→ **ASSIGNED TASK**
Please return only the lines from the one holding "- @shlroland/prettier-config@0.1.0" through the one holding "- [Planning for a second-order", exactly as they appear in the records below, both ends included.

*** MATERIAL SUPPLIED

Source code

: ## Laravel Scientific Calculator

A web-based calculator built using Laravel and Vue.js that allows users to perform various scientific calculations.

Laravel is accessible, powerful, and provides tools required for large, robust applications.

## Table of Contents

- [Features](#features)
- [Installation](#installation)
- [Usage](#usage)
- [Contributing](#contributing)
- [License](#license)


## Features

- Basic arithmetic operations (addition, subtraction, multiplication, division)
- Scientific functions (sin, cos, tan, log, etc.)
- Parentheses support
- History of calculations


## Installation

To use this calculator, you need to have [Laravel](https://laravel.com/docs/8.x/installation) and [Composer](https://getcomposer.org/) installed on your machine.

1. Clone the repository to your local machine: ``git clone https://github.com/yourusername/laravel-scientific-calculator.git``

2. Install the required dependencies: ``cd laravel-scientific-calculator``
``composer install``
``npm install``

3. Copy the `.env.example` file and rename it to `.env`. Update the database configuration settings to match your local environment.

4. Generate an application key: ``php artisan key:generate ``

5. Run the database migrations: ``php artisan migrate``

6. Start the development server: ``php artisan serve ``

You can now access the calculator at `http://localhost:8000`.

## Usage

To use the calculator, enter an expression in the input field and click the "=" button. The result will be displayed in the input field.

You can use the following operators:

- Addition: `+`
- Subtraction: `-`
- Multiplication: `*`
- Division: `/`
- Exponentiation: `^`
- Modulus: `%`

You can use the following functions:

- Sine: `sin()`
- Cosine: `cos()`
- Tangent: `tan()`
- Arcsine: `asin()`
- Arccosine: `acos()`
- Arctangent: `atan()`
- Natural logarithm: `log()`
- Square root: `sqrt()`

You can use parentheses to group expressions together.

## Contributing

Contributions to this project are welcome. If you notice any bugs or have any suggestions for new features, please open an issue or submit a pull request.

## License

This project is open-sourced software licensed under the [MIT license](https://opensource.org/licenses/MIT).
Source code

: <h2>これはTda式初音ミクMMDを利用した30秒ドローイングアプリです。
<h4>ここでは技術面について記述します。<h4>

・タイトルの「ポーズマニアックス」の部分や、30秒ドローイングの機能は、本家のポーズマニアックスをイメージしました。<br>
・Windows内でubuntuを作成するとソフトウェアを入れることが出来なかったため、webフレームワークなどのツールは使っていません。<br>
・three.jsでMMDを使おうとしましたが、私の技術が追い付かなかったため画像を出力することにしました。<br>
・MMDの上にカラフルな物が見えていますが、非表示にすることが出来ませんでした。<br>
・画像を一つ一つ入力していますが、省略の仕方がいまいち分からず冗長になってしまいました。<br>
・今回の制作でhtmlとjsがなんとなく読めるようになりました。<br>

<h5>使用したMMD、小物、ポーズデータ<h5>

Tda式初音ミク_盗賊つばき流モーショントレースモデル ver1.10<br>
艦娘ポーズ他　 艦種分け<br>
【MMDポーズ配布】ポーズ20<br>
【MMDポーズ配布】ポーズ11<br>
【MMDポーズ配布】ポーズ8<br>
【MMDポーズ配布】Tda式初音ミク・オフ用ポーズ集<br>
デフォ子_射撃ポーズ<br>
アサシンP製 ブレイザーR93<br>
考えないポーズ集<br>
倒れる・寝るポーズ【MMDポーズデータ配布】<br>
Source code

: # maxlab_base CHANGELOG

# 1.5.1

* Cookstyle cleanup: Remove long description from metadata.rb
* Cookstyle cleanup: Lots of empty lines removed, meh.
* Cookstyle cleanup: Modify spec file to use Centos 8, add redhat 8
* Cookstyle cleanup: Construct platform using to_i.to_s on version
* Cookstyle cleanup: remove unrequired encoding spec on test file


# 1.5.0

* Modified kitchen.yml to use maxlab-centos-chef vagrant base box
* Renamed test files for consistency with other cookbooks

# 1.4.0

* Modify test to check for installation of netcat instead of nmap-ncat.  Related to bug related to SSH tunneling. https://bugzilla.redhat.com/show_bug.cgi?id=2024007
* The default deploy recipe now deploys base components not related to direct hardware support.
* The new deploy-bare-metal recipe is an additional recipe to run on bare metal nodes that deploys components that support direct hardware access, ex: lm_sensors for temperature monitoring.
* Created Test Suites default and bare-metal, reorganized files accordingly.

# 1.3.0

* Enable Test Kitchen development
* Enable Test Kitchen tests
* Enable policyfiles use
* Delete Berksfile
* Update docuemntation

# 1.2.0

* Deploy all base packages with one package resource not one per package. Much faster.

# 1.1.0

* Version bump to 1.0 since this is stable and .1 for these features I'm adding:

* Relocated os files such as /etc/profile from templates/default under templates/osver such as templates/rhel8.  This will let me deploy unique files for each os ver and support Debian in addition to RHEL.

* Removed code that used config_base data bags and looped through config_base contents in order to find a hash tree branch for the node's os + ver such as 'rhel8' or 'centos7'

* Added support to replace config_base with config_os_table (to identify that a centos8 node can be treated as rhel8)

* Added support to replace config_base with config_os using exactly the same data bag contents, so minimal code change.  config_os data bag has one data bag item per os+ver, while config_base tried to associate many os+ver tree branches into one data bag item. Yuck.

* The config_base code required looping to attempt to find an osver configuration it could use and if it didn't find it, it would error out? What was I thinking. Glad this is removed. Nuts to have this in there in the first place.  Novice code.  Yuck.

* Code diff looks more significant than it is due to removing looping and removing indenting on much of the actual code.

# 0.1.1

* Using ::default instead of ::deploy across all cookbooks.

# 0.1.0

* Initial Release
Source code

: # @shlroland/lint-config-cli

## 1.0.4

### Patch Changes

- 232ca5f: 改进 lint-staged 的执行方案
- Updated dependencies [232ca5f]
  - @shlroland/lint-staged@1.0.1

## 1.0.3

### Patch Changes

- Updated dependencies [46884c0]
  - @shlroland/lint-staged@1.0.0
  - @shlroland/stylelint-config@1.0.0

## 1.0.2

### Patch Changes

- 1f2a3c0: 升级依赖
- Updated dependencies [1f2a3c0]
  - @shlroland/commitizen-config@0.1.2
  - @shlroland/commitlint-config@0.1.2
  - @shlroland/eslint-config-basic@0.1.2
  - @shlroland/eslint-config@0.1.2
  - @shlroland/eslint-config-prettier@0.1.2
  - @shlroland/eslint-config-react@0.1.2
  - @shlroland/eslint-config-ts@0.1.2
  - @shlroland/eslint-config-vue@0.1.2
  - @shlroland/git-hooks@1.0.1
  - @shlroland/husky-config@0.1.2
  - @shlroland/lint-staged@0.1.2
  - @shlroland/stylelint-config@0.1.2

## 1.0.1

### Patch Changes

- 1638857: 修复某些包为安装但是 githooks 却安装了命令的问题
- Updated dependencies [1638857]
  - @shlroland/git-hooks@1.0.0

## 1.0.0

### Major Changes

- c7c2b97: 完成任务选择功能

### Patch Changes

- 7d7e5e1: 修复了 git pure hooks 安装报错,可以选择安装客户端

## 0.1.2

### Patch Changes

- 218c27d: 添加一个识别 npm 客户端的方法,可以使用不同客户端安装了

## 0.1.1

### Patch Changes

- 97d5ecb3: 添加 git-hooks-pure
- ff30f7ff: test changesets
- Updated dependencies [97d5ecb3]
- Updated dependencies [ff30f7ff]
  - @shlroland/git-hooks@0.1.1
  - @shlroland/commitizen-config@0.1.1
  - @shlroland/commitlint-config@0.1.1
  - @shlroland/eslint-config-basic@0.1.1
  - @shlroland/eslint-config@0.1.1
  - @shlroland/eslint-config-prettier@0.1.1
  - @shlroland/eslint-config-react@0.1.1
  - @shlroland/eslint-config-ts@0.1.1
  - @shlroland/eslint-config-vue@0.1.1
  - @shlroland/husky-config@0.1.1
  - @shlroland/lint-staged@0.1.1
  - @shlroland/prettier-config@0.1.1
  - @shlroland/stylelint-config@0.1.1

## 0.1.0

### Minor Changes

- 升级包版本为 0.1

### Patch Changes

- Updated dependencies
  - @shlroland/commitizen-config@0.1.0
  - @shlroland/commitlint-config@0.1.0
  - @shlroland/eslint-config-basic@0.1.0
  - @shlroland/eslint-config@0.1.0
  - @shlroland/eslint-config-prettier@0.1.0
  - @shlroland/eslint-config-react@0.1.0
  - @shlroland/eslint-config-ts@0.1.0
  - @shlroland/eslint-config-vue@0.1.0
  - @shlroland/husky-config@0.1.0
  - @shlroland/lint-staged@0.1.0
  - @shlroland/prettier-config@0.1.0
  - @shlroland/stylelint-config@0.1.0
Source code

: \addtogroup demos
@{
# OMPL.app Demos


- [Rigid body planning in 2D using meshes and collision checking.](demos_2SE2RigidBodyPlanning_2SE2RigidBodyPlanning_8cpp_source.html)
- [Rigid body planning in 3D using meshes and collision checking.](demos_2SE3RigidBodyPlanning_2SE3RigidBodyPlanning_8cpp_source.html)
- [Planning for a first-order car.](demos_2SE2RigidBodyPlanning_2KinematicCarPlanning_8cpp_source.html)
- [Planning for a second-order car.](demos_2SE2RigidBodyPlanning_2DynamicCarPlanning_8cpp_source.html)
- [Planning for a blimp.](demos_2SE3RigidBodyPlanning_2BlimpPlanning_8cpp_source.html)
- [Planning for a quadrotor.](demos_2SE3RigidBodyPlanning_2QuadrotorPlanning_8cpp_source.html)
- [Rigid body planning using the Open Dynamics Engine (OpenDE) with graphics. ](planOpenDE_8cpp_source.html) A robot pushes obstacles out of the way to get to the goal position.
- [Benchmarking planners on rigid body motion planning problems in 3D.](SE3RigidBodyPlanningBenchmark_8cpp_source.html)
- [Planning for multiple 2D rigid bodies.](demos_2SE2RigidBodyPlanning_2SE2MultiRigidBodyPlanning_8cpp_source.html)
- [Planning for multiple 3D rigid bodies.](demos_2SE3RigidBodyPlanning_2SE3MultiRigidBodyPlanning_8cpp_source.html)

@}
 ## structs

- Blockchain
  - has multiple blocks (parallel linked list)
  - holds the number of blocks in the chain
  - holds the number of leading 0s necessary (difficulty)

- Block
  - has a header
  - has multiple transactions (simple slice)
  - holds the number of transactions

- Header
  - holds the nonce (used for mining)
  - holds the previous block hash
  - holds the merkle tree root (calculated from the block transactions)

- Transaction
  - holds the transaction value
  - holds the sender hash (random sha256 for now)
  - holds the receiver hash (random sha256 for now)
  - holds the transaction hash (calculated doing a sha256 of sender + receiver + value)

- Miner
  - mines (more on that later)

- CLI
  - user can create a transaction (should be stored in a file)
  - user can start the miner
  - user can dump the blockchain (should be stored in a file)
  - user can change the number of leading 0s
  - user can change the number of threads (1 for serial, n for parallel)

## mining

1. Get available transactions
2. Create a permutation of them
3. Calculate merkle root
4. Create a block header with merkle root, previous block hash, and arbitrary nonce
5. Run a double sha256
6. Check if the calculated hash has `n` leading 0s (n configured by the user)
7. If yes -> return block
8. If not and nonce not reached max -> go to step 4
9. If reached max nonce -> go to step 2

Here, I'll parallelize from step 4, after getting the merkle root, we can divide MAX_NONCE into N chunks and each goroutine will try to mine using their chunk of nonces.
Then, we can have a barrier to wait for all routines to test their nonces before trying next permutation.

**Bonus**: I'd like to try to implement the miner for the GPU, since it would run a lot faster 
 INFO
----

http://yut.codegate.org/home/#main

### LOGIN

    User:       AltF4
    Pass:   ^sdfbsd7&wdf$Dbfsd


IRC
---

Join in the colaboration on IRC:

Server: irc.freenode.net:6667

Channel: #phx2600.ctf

******

→ **REPLY TO THE TASK**
  - @shlroland/prettier-config@0.1.0
  - @shlroland/stylelint-config@0.1.0
Source code

: \addtogroup demos
@{
# OMPL.app Demos


- [Rigid body planning in 2D using meshes and collision checking.](demos_2SE2RigidBodyPlanning_2SE2RigidBodyPlanning_8cpp_source.html)
- [Rigid body planning in 3D using meshes and collision checking.](demos_2SE3RigidBodyPlanning_2SE3RigidBodyPlanning_8cpp_source.html)
- [Planning for a first-order car.](demos_2SE2RigidBodyPlanning_2KinematicCarPlanning_8cpp_source.html)
- [Planning for a second-order car.](demos_2SE2RigidBodyPlanning_2DynamicCarPlanning_8cpp_source.html)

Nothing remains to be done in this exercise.